## YOUR TASK
Throughout the listing below, show every line in which "shell" occurs.

════

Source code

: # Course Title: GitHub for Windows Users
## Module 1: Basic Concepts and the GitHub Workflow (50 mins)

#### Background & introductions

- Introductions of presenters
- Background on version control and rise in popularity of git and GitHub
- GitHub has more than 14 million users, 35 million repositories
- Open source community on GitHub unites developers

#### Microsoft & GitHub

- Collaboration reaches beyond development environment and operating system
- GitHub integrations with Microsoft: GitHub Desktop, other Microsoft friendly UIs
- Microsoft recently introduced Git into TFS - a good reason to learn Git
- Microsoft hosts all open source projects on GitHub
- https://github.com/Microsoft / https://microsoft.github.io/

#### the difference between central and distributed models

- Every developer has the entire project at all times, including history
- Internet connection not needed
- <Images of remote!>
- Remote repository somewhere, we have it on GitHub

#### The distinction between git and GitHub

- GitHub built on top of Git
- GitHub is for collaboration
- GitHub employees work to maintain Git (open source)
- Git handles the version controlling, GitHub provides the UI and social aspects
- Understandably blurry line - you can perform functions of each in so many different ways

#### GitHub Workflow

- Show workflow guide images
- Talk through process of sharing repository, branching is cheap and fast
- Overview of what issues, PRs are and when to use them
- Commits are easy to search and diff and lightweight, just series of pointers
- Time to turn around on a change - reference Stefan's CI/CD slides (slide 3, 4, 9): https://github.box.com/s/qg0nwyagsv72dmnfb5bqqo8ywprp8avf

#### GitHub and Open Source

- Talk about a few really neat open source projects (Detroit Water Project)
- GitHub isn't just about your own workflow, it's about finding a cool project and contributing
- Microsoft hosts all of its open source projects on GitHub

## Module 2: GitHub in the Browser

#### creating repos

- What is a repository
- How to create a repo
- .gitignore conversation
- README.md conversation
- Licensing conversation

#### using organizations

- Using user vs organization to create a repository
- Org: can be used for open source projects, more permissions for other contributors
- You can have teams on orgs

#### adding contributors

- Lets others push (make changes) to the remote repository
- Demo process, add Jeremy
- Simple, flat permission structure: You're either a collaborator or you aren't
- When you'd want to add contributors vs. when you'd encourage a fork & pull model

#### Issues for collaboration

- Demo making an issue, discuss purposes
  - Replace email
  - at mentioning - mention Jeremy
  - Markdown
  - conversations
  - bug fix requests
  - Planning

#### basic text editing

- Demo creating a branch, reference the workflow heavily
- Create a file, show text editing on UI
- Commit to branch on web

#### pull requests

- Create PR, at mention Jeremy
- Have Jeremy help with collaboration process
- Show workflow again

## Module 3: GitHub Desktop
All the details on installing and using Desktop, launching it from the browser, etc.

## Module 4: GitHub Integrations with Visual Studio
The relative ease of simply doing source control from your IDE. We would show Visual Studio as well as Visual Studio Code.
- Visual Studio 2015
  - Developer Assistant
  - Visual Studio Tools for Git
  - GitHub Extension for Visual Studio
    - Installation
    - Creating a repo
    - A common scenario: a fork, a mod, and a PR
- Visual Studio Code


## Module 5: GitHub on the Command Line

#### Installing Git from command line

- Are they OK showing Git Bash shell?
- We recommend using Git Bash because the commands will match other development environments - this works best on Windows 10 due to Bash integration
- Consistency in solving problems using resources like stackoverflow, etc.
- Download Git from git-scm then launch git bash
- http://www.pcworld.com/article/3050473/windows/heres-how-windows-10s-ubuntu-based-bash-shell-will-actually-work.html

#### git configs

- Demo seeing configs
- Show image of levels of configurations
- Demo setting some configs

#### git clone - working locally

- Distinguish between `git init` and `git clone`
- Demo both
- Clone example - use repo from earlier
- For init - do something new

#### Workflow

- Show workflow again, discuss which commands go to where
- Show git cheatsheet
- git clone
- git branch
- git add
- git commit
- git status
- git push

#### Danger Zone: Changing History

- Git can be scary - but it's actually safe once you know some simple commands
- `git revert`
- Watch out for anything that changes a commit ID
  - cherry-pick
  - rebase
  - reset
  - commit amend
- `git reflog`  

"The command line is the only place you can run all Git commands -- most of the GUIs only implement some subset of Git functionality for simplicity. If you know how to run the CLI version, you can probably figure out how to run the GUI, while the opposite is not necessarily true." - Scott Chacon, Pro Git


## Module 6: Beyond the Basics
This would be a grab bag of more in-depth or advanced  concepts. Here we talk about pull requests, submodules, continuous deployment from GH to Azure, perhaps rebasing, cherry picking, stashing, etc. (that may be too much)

════

## PROBLEM SOLUTION
- Are they OK showing Git Bash shell?
- http://www.pcworld.com/article/3050473/windows/heres-how-windows-10s-ubuntu-based-bash-shell-will-actually-work.html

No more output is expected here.